======== Input material ========

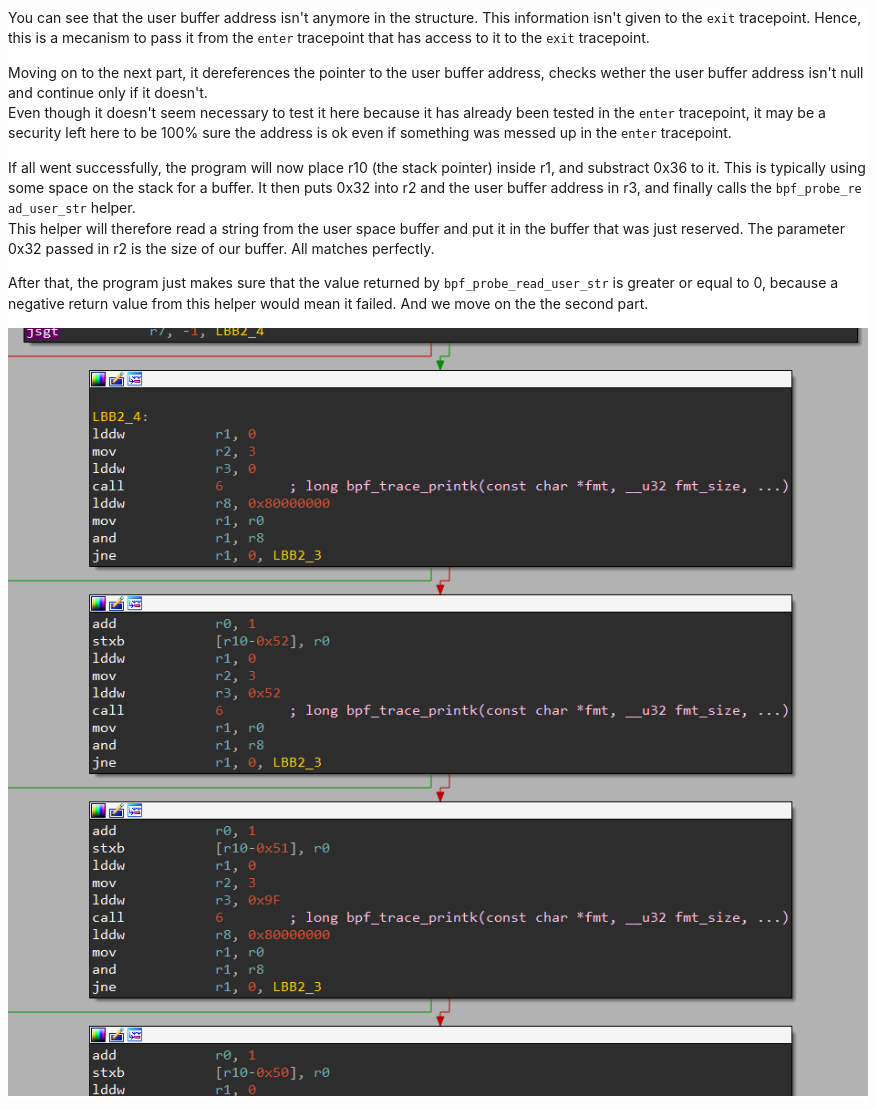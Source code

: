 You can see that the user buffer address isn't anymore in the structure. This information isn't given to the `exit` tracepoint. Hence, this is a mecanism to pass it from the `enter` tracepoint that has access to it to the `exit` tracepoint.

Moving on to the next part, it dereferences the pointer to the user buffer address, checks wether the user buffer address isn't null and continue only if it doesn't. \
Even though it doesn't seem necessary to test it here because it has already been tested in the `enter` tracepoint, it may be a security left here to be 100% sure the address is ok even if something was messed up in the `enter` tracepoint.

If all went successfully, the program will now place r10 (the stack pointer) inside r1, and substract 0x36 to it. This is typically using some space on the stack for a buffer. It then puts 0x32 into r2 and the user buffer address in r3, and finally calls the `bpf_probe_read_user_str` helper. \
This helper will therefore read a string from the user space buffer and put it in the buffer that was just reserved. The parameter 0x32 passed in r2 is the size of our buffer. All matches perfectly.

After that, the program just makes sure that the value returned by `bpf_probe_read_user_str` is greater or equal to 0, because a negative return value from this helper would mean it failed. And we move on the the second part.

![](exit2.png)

========

* _Work required_
Output every record above exactly, leaving out the pictures.

* _Response to the exercise_
Source code

: You can see that the user buffer address isn't anymore in the structure. This information isn't given to the `exit` tracepoint. Hence, this is a mecanism to pass it from the `enter` tracepoint that has access to it to the `exit` tracepoint.

Moving on to the next part, it dereferences the pointer to the user buffer address, checks wether the user buffer address isn't null and continue only if it doesn't. \
Even though it doesn't seem necessary to test it here because it has already been tested in the `enter` tracepoint, it may be a security left here to be 100% sure the address is ok even if something was messed up in the `enter` tracepoint.

If all went successfully, the program will now place r10 (the stack pointer) inside r1, and substract 0x36 to it. This is typically using some space on the stack for a buffer. It then puts 0x32 into r2 and the user buffer address in r3, and finally calls the `bpf_probe_read_user_str` helper. \
This helper will therefore read a string from the user space buffer and put it in the buffer that was just reserved. The parameter 0x32 passed in r2 is the size of our buffer. All matches perfectly.

After that, the program just makes sure that the value returned by `bpf_probe_read_user_str` is greater or equal to 0, because a negative return value from this helper would mean it failed. And we move on the the second part.

![](exit2.png)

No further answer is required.